Donald Trump was not elected president to renew crackdowns on marijuana in states that have legalized it for medicinal or recreational purposes.
Last week, it was revealed that U.S. Attorney General Jeff Sessions sent a private letter to congressional leaders dated May 1 asking them to lift the Rohrabacher–Farr amendment, which prevents the Justice Department from meddling with state medical marijuana laws.
“I believe it would be unwise for Congress to restrict the discretion of the Department to fund particular prosecutions, particularly in the midst of an historic drug epidemic and potentially long-term uptick in violent crime,” Sessions wrote, citing no evidence linking medical marijuana to the “historic drug epidemic” or violent crime increases.
The Rohrabacher-Farr amendment, first enacted in 2014, is an important barrier to unnecessary federal intrusion in states which have considered and enacted laws permitting, by varying degrees, the use of marijuana for medicinal purposes.
While marijuana remains illegal under the federal Controlled Substances Act, Congress should retain the Rohrabacher-Farr amendment to protect the right of states to make their own choices.

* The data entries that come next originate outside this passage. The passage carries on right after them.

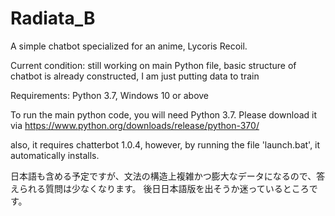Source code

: # Radiata_B
A simple chatbot specialized for an anime, Lycoris Recoil.

Current condition: still working on main Python file, basic structure of chatbot is already constructed, I am just putting data to train

Requirements: Python 3.7, Windows 10 or above

To run the main python code, you will need Python 3.7.
Please download it via https://www.python.org/downloads/release/python-370/

also, it requires chatterbot 1.0.4, however, by running the file 'launch.bat', it automatically installs.

日本語も含める予定ですが、文法の構造上複雑かつ膨大なデータになるので、答えられる質問は少なくなります。
後日日本語版を出そうか迷っているところです。
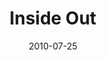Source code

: ---
layout: message
category: message
series: "Kingdom Come"
title: "Inside Out"
date: 2010-07-25
audio-description: "Chuck Mingo talks about hope and the Kingdom of God."
audio: "http://s3.amazonaws.com/crossroadsaudiomessages/KingdomCome03.mp3"
audio-title: "Inside  Out"
audio-duration: "35:55"
program-description: "Inside Out (Program)"
program: "http://www.crossroads.net/players/media/hq/07_24-25_10Program.pdf"
program-title: "Inside Out (Program)"
video-description: "Chuck Mingo talks about hope and the Kingdom of God."
video-title: "Inside  Out"
video: "https://s3.amazonaws.com/crossroadsvideomessages/KingdomCome03.mp4"
video-poster: "https://www.crossroads.net/uploadedfiles/KingdomCome03_still.jpg"
---
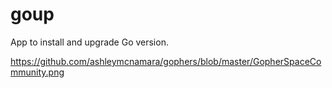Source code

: # goup

App to install and upgrade Go version.

https://github.com/ashleymcnamara/gophers/blob/master/GopherSpaceCommunity.png


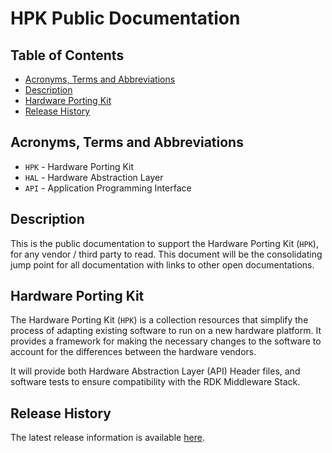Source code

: # HPK Public Documentation

## Table of Contents

- [Acronyms, Terms and Abbreviations](#acronyms-terms-and-abbreviations)
- [Description](#description)
- [Hardware Porting Kit](#hardware-porting-kit)
- [Release History](#release-history)

## Acronyms, Terms and Abbreviations

- `HPK` - Hardware Porting Kit
- `HAL` - Hardware Abstraction Layer
- `API` - Application Programming Interface

## Description

This is the public documentation to support the Hardware Porting Kit (`HPK`), for any vendor / third party to read. This document will be the consolidating jump point for all documentation with links to other open documentations.

## Hardware Porting Kit

The Hardware Porting Kit (`HPK`) is a collection resources that simplify the process of adapting existing software to run on a new hardware platform. It provides a framework for making the necessary changes to the software to account for the differences between the hardware vendors.

It will provide both Hardware Abstraction Layer (API) Header files, and software tests to ensure compatibility with the RDK Middleware Stack.

## Release History

The latest release information is available [here](./RELEASE.md "Release History").
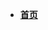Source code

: <!-- _sidebar.md -->
<!-- 网页左边的侧边栏 -->

 - [**首页**](/README.md)
<!--  - [**1. docsify开发环境搭建**](/cvtutorials.md "cvtutorials.com") -->

<!--  - **外部链接**
 - [我的CSDN](https://blog.csdn.net/qq_42322191)
 - [http://www.cvtutorials.com](http://www.cvtutorials.com)
 - [docsify官网](https://docsify.js.org/#/)
 - [awesome docisfy](https://docsify.js.org/#/awesome) -->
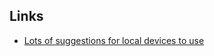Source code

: ## Links 
- [Lots of suggestions for local devices to use](https://aaronparecki.com/home-automation/ )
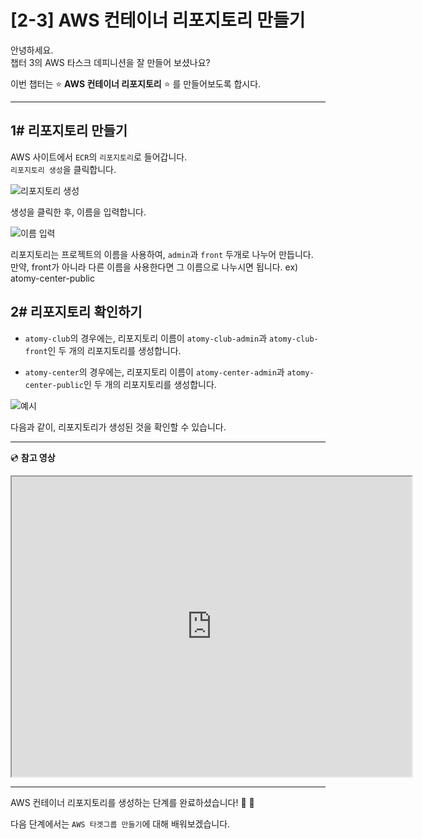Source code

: # [2-3] AWS 컨테이너 리포지토리 만들기

안녕하세요.       
챕터 3의 AWS 타스크 데피니션을 잘 만들어 보셨나요?

이번 챕터는 :star: **AWS 컨테이너 리포지토리** :star: 를 만들어보도록 합시다.

---
## 1# 리포지토리 만들기

AWS 사이트에서 `ECR`의 `리포지토리`로 들어갑니다.           
`리포지토리 생성`을 클릭합니다.

![리포지토리 생성](https://user-images.githubusercontent.com/54167990/65406626-0c19a000-de1b-11e9-8996-d78b6f14fb2e.PNG)

생성을 클릭한 후, 이름을 입력합니다.

![이름 입력](https://user-images.githubusercontent.com/54167990/65406902-cc9f8380-de1b-11e9-95e7-0206e2ef879e.PNG)

리포지토리는 프로젝트의 이름을 사용하여, `admin`과 `front` 두개로 나누어 만듭니다.                
만약, front가 아니라 다른 이름을 사용한다면 그 이름으로 나누시면 됩니다. ex) atomy-center-public

## 2# 리포지토리 확인하기

- `atomy-club`의 경우에는, 리포지토리 이름이 `atomy-club-admin`과 `atomy-club-front`인 두 개의 리포지토리를 생성합니다.            

- `atomy-center`의 경우에는, 리포지토리 이름이 `atomy-center-admin`과 `atomy-center-public`인 두 개의 리포지토리를 생성합니다.   

![예시](https://user-images.githubusercontent.com/54167990/65407285-0624be80-de1d-11e9-94f5-8e1d6f5054d9.PNG)

다음과 같이, 리포지토리가 생성된 것을 확인할 수 있습니다.

---

:cd: **참고 영상**

<iframe src="https://drive.google.com/file/d/1Epa_Sy9yRwhY3-z06XARPTDHDCt4ygaD/preview" width="640" height="480"></iframe>

---

AWS 컨테이너 리포지토리를 생성하는 단계를 완료하셨습니다! :clap: :clap:

다음 단계에서는 `AWS 타겟그룹 만들기`에 대해 배워보겠습니다.
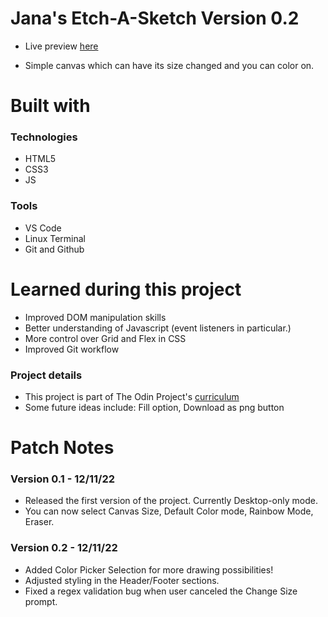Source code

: <h1> Jana's Etch-A-Sketch Version 0.2 </h1>

- Live preview [here](https://janaiscoding.github.io/etch-a-sketch/)

- Simple canvas which can have its size changed and you can color on.</br> 


<h1> Built with </h1>

<h3> Technologies </h3>

- HTML5
- CSS3 
- JS

<h3> Tools </h3>

- VS Code 
- Linux Terminal
- Git and Github

<h1>Learned during this project</h1>

- Improved DOM manipulation skills </br>
- Better understanding of Javascript (event listeners in particular.) </br>
- More control over Grid and Flex in CSS
- Improved Git workflow 

<h3> Project details </h3>

- This project is part of The Odin Project's [curriculum](https://www.theodinproject.com/lessons/foundations-etch-a-sketch) 
- Some future ideas include: Fill option, Download as png button 


<h1>Patch Notes</h1>

<h3> Version 0.1 - 12/11/22</h3>

- Released the first version of the project. Currently Desktop-only mode.
- You can now select Canvas Size, Default Color mode, Rainbow Mode, Eraser. 


<h3>Version 0.2 - 12/11/22</h3>

- Added Color Picker Selection for more drawing possibilities!
- Adjusted styling in the Header/Footer sections.
- Fixed a regex validation bug when user canceled the Change Size prompt. 

 

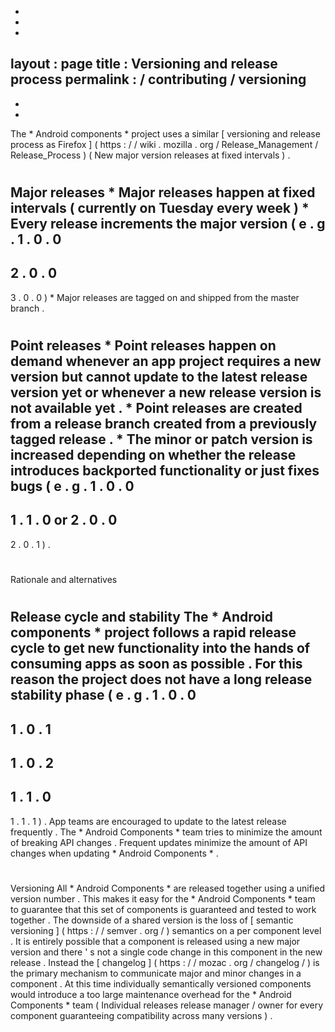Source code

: -
-
-
layout
:
page
title
:
Versioning
and
release
process
permalink
:
/
contributing
/
versioning
-
-
-
The
*
Android
components
*
project
uses
a
similar
[
versioning
and
release
process
as
Firefox
]
(
https
:
/
/
wiki
.
mozilla
.
org
/
Release_Management
/
Release_Process
)
(
New
major
version
releases
at
fixed
intervals
)
.
#
#
Major
releases
*
Major
releases
happen
at
fixed
intervals
(
currently
on
Tuesday
every
week
)
*
Every
release
increments
the
major
version
(
e
.
g
.
1
.
0
.
0
-
>
2
.
0
.
0
-
>
3
.
0
.
0
)
*
Major
releases
are
tagged
on
and
shipped
from
the
master
branch
.
#
#
Point
releases
*
Point
releases
happen
on
demand
whenever
an
app
project
requires
a
new
version
but
cannot
update
to
the
latest
release
version
yet
or
whenever
a
new
release
version
is
not
available
yet
.
*
Point
releases
are
created
from
a
release
branch
created
from
a
previously
tagged
release
.
*
The
minor
or
patch
version
is
increased
depending
on
whether
the
release
introduces
backported
functionality
or
just
fixes
bugs
(
e
.
g
.
1
.
0
.
0
-
>
1
.
1
.
0
or
2
.
0
.
0
-
>
2
.
0
.
1
)
.
#
#
Rationale
and
alternatives
#
#
#
#
Release
cycle
and
stability
The
*
Android
components
*
project
follows
a
rapid
release
cycle
to
get
new
functionality
into
the
hands
of
consuming
apps
as
soon
as
possible
.
For
this
reason
the
project
does
not
have
a
long
release
stability
phase
(
e
.
g
.
1
.
0
.
0
-
>
1
.
0
.
1
-
>
1
.
0
.
2
-
>
1
.
1
.
0
-
>
1
.
1
.
1
)
.
App
teams
are
encouraged
to
update
to
the
latest
release
frequently
.
The
*
Android
Components
*
team
tries
to
minimize
the
amount
of
breaking
API
changes
.
Frequent
updates
minimize
the
amount
of
API
changes
when
updating
*
Android
Components
*
.
#
#
#
#
Versioning
All
*
Android
Components
*
are
released
together
using
a
unified
version
number
.
This
makes
it
easy
for
the
*
Android
Components
*
team
to
guarantee
that
this
set
of
components
is
guaranteed
and
tested
to
work
together
.
The
downside
of
a
shared
version
is
the
loss
of
[
semantic
versioning
]
(
https
:
/
/
semver
.
org
/
)
semantics
on
a
per
component
level
.
It
is
entirely
possible
that
a
component
is
released
using
a
new
major
version
and
there
'
s
not
a
single
code
change
in
this
component
in
the
new
release
.
Instead
the
[
changelog
]
(
https
:
/
/
mozac
.
org
/
changelog
/
)
is
the
primary
mechanism
to
communicate
major
and
minor
changes
in
a
component
.
At
this
time
individually
semantically
versioned
components
would
introduce
a
too
large
maintenance
overhead
for
the
*
Android
Components
*
team
(
Individual
releases
release
manager
/
owner
for
every
component
guaranteeing
compatibility
across
many
versions
)
.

The majority of states, and the District of Columbia, now have laws on the books permitting marijuana for medicinal purposes. As an April Quinnipiac poll found, 73 percent of Americans oppose federal intervention in states which have legalized marijuana for either medicinal or recreational purposes. For the Trump administration to intervene now would not only contradict campaign statements by Trump himself favoring states’ rights on marijuana policy, but also needlessly flout the wishes of most Americans.
But clearly a legislative solution is needed beyond simply restricting the ability of the Justice Department to enforce laws against medical marijuana.
One such proposal was reintroduced last week by a bipartisan group of U.S. senators, including Sen. Cory Booker, D-N.J., and Sen. Rand Paul, R-Ky. Called the CARERS Act, the bill would protect the possession, production and distribution of medical marijuana so long as individuals and businesses are in compliance with state laws permitting such activity. It would also allow Veterans Affairs physicians to prescribe medical marijuana, and remove federal restrictions on cannabidiol, a non-intoxicating chemical in marijuana which can treat problems like epilepsy.
The idea of depriving individuals suffering from ailments like cancer of safe access to medical marijuana is a cruel one that does nothing to make anyone safer.
Another proposal to consider is the Ending Federal Marijuana Prohibition Act, introduced by Rep. Tulsi Gabbard, D-Hawaii, and Rep. Tom Garrett, R-Va., which would remove marijuana from the confines of the federal Controlled Substances Act, leaving to the states the autonomy to make their own choices, as with alcohol and tobacco. This would permanently resolve the conflict between state and federal law on medical and recreational marijuana.
For now, Congress should retain the Rohrabacher-Farr amendment and work toward shifting greater power over marijuana policy to the states.